Subject: | Nonempty $\ when writing a TAR file produces a corrupt TAR file |
This is an ancient bug (tested for presence in 1.29, and it is there).
If $\ is not empty, for example when set to "\n", then Archive::Tar
produces a corrupt tar file.
For example:
#!/usr/bin/perl -wl
use Archive::Tar;
my $tarfile = shift || die "Please specify a .tar or .tar.gz file";
(my $out = $tarfile) =~ s/\.tar(?:\.gz)?$/.out.tar/;
print "Version: " . Archive::Tar->VERSION;
{
# copy tar file
my $tar = Archive::Tar->new;
$tar->read($tarfile);
my @files = $tar->list_files;
print foreach @files;
$tar->write($out);
}
{
# check copy
my $tar = Archive::Tar->new;
$tar->read($out);
use Data::Dumper;
my @files = $tar->get_files;
foreach my $file (@files) {
print Dumper([ $file->name, $file->type, $file->mode ]);
}
}
Usually you get error messages in the second block (the check block).

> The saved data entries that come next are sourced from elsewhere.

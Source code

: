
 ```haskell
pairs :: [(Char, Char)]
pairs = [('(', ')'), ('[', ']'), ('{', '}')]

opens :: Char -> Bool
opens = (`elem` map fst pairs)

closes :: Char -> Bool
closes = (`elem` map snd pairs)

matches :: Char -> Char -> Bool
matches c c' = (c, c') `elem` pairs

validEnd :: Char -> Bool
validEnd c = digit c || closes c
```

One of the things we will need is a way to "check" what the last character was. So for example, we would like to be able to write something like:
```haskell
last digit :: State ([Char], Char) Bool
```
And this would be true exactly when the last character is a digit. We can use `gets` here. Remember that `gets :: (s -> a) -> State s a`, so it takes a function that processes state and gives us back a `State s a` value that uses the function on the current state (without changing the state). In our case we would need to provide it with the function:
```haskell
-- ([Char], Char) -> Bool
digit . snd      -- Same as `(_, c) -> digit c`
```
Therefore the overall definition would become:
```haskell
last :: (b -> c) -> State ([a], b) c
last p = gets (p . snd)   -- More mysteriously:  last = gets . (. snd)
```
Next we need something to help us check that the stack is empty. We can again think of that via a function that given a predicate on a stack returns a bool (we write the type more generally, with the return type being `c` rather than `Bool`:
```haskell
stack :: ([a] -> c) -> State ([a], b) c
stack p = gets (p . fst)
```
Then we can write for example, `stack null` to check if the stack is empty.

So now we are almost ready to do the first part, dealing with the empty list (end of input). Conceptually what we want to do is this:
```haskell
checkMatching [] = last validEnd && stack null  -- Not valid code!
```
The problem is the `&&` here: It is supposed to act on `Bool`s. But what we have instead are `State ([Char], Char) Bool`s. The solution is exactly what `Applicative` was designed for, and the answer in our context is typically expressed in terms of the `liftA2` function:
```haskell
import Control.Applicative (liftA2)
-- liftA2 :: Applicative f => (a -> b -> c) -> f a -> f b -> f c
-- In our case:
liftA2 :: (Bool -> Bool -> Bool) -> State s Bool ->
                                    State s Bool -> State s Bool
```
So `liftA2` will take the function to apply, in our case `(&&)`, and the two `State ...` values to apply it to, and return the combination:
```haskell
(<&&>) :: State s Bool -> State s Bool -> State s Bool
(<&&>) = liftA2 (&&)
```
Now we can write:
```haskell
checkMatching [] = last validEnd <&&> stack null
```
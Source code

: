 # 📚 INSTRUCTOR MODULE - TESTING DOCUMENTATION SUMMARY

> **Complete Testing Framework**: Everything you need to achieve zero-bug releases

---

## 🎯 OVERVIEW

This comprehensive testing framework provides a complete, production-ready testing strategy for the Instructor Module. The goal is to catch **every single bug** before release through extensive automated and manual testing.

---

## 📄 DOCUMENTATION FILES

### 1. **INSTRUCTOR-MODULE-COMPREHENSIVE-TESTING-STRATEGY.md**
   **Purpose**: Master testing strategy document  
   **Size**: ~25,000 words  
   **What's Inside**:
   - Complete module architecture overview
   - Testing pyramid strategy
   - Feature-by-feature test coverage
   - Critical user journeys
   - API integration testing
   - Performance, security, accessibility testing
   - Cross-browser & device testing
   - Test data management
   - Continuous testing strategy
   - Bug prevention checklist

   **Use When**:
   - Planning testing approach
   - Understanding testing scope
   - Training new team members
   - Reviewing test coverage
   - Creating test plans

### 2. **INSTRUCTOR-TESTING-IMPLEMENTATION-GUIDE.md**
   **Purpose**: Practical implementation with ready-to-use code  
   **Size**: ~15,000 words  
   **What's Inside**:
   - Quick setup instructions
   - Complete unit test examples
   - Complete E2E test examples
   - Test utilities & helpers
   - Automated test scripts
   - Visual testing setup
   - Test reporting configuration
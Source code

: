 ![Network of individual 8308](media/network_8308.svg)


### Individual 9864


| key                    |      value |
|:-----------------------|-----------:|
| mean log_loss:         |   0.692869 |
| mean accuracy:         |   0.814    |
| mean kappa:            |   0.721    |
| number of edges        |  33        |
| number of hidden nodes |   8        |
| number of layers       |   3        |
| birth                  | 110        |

For example, with the archive Archive-Tar-1.29.tar.gz (from CPAN), the
error is (after the files list):
bin: checksum error at test.pl line 18
: checksum error at test.pl line 18
Invalid header block at offset unknown at test.pl line 18
Invalid header block at offset unknown at test.pl line 18
Invalid header block at offset unknown at test.pl line 18
Invalid header block at offset unknown at test.pl line 18
Invalid header block at offset unknown at test.pl line 18
ts this help message =head1 SEE ALSO tar(1), L<Archive::Tar>. =cut:
checksum error at test.pl line 18
$VAR1 = [
'Archive-Tar-1.29',
'5',
493
];
Inspecting the copy file with a hex editor, you can see the header per
file entry is 513 bytes long.
Fix: in sub "write", put the line
local $\;
somewhere before the line
unless( print $handle $header ) {
(line 1202 in Archive::Tar 1.42)
(preferably before the main loop)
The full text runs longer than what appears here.